Saved entries
· · · · ·

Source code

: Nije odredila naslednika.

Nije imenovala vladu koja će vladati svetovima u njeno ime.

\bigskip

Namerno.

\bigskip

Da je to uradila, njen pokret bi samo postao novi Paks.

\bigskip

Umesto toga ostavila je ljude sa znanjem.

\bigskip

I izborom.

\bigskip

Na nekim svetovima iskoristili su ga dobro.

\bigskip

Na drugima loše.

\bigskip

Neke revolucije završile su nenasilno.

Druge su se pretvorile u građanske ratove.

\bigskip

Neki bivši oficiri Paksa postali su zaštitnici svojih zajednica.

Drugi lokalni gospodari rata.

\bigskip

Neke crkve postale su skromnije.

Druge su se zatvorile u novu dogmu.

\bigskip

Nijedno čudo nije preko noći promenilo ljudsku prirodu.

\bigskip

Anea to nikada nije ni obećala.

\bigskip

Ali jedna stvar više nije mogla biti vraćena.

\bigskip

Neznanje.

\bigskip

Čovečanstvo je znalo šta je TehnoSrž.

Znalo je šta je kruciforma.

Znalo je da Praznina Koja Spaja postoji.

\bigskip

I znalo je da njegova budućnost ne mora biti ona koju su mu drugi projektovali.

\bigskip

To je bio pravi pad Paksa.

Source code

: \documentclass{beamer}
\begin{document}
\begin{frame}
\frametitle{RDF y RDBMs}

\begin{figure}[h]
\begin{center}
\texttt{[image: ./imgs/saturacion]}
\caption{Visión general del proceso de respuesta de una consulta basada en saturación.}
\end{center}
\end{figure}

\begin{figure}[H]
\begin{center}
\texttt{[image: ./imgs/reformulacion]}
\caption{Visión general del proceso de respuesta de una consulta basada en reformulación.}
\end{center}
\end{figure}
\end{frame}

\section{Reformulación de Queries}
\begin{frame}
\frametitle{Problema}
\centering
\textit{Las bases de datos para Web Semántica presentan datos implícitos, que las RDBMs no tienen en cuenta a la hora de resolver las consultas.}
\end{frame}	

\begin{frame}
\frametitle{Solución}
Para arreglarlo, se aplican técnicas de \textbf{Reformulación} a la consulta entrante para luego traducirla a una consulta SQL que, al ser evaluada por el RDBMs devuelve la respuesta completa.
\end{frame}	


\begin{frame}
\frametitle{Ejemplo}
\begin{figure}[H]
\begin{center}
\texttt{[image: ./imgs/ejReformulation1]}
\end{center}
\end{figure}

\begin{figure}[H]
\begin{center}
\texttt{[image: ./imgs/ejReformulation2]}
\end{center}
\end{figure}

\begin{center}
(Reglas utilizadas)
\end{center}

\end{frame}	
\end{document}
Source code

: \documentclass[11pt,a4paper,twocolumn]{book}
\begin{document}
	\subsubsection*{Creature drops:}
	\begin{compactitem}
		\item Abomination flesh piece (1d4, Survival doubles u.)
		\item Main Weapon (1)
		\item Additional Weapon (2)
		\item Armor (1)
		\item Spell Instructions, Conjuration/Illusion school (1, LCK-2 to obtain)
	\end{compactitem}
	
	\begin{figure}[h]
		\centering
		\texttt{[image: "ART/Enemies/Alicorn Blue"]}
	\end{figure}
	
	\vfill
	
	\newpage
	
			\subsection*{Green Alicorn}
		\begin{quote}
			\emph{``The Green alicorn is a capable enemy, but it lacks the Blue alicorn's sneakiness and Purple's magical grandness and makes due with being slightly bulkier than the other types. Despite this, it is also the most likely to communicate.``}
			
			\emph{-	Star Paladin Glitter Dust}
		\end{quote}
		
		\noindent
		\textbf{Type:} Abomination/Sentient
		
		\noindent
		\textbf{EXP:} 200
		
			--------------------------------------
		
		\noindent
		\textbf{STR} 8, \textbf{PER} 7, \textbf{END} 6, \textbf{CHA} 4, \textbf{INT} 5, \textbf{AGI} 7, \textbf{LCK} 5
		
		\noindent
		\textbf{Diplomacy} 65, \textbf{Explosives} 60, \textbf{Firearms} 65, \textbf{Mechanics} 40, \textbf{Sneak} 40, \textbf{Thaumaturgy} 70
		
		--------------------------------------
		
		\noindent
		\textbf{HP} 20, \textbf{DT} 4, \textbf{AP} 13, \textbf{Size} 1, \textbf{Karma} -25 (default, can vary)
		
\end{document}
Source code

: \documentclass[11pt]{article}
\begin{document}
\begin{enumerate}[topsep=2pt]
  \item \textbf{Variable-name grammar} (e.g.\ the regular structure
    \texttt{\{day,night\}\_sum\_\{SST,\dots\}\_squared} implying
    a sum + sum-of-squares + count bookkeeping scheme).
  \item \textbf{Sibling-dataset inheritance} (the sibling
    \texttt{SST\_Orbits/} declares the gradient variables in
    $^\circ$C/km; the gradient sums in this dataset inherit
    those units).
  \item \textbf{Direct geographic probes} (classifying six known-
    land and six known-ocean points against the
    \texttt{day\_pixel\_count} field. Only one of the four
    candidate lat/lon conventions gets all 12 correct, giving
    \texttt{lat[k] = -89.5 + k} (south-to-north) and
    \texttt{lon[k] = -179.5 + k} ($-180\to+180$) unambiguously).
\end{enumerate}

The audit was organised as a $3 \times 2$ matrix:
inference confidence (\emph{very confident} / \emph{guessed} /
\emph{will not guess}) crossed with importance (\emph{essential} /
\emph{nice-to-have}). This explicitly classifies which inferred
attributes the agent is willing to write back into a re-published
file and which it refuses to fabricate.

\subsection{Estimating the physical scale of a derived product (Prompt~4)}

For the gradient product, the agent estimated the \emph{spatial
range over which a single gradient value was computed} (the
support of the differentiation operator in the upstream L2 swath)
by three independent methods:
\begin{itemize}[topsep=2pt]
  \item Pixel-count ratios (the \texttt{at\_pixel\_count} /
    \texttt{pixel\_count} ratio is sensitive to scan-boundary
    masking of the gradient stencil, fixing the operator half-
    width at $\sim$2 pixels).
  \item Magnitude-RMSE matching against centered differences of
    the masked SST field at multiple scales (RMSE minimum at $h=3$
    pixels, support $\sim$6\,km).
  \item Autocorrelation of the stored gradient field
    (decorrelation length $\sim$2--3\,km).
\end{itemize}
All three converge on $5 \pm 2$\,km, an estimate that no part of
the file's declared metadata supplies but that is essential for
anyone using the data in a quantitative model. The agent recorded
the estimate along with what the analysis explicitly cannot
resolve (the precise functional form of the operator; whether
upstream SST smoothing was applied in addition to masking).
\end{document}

· · · · ·

Scan the records for the word "RMSE", and copy each line where it is found.

### ANSWER SECTION
  \item Magnitude-RMSE matching against centered differences of
    the masked SST field at multiple scales (RMSE minimum at $h=3$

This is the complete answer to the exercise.